The Edo period and sumptuary laws
During the Edo period, artisans developed the skills to make smaller and smaller items. The reason? The sumptuary laws issued during this time.
With the establishment of the Edo period (1615-1868), the shogunate was determined to strengthen its control and maintain peace by creating a stable society. To do so, the class system was tightened with strong social and economic rules.
At the top of society, the samurai, followed by farmers, artisans and, at the bottom of the pyramid, merchants. Nobility, shinto priests and Buddhist monks were exempt from this class system.
To maintain this hierarchy, the shogunate issued sumptuary laws. They aimed to control outward signs of wealth, by regulating how to dress or how to decorate one’s house. For example, merchants couldn’t wear clothes with gold and silver trimming. While farmers could only wear hemp and cotton clothing. Even the upper classes were constrained by certain rules. Thus, women couldn’t bring along more than one maid.
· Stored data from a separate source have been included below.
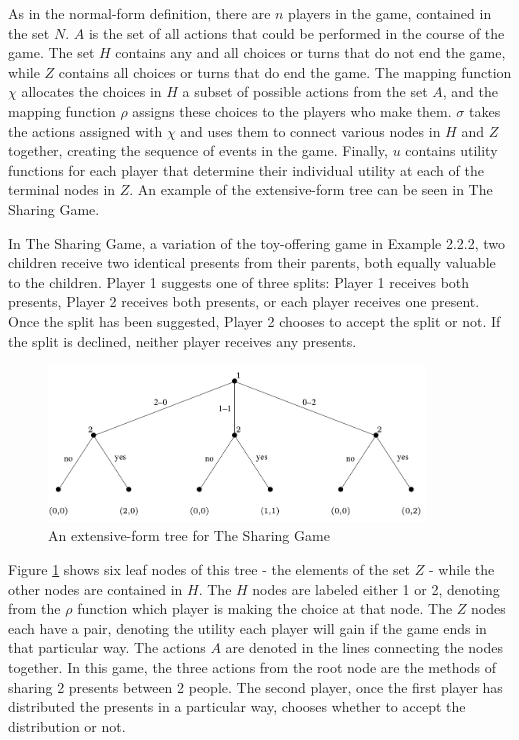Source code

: As in the normal-form definition, there are $n$ players in the game, contained in the set $N$. $A$ is the set of all actions that could be performed in the course of the game. The set $H$ contains any and all choices or turns that do not end the game, while $Z$ contains all choices or turns that do end the game. The mapping function $\chi$ allocates the choices in $H$ a subset of possible actions from the set $A$, and the mapping function $\rho$ assigns these choices to the players who make them. $\sigma$ takes the actions assigned with $\chi$ and uses them to connect various nodes in $H$ and $Z$ together, creating the sequence of events in the game. Finally, $u$ contains utility functions for each player that determine their individual utility at each of the terminal nodes in $Z$. An example of the extensive-form tree can be seen in The Sharing Game.\\

\begin{exmp}
  In The Sharing Game, a variation of the toy-offering game in Example 2.2.2, two children receive two identical presents from their parents, both equally valuable to the children. Player 1 suggests one of three splits: Player 1 receives both presents, Player 2 receives both presents, or each player receives one present. Once the split has been suggested, Player 2 chooses to accept the split or not. If the split is declined, neither player receives any presents.

  \begin{figure}[H]
    \centering
    \includegraphics[width=10cm]{figures/ExampleTree.png}
    \caption{An extensive-form tree for The Sharing Game \cite{shoh09}}
    \label{fig:sharingTree}
  \end{figure}
\end{exmp}

Figure \ref{fig:sharingTree} shows six leaf nodes of this tree - the elements of the set $Z$ - while the other nodes are contained in $H$. The $H$ nodes are labeled either 1 or 2, denoting from the $\rho$ function which player is making the choice at that node. The $Z$ nodes each have a pair, denoting the utility each player will gain if the game ends in that particular way. The actions $A$ are denoted in the lines connecting the nodes together. In this game, the three actions from the root node are the methods of sharing 2 presents between 2 people. The second player, once the first player has distributed the presents in a particular way, chooses whether to accept the distribution or not.\\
In opposition to those laws, the Edo period was full of creativity and innovation. The merchants, stucked at the bottom of the hierarchy but getting very prosperous at that time, did not fail to find ingenious ways to expose their new wealth.
For example, one can still find today houses which, from the street, appear to have only one storey, when in fact have two, but only visible once inside. These creative architectures made it possible to circumvent the laws on housing constructions. This is also why artisans developed the skills to make miniature toys. Less ostentatious than large and luxurious items, the smaller the toy, the finer the details, and the higher the price.
Sukeroku shop on Nakamisa dori, Asakusa
Founded in 1866, Sukeroku, on Nakamise dori, is the last remaining shop selling Japanese miniature Edo-style toys. Now run by 84 years old Yoshitaka Kimura, his family has passed-on this tradition, introducing the skills of craftsmen for 5 generations.
Nowadays, there are fewer and fewer craftsmen capable of such precision. And they are scattered throughout Japan. Mr. Kimura made it his mission to promote this unique know-how by continuing to showcase their work in his shop.
Our time has seen a return to fashion for ostentatious objects, on the principle “the bigger it is, the more expensive”. But for Mr. Kimura, anyone can create a big item. While only a few specialists can have the patience, the delicacy and the skills to make such precise miniatures.
If you find yourself in the Nakamise dori shopping street, do not hesitate to go visit Mr. Kimura and admire the delicate work of the artisans.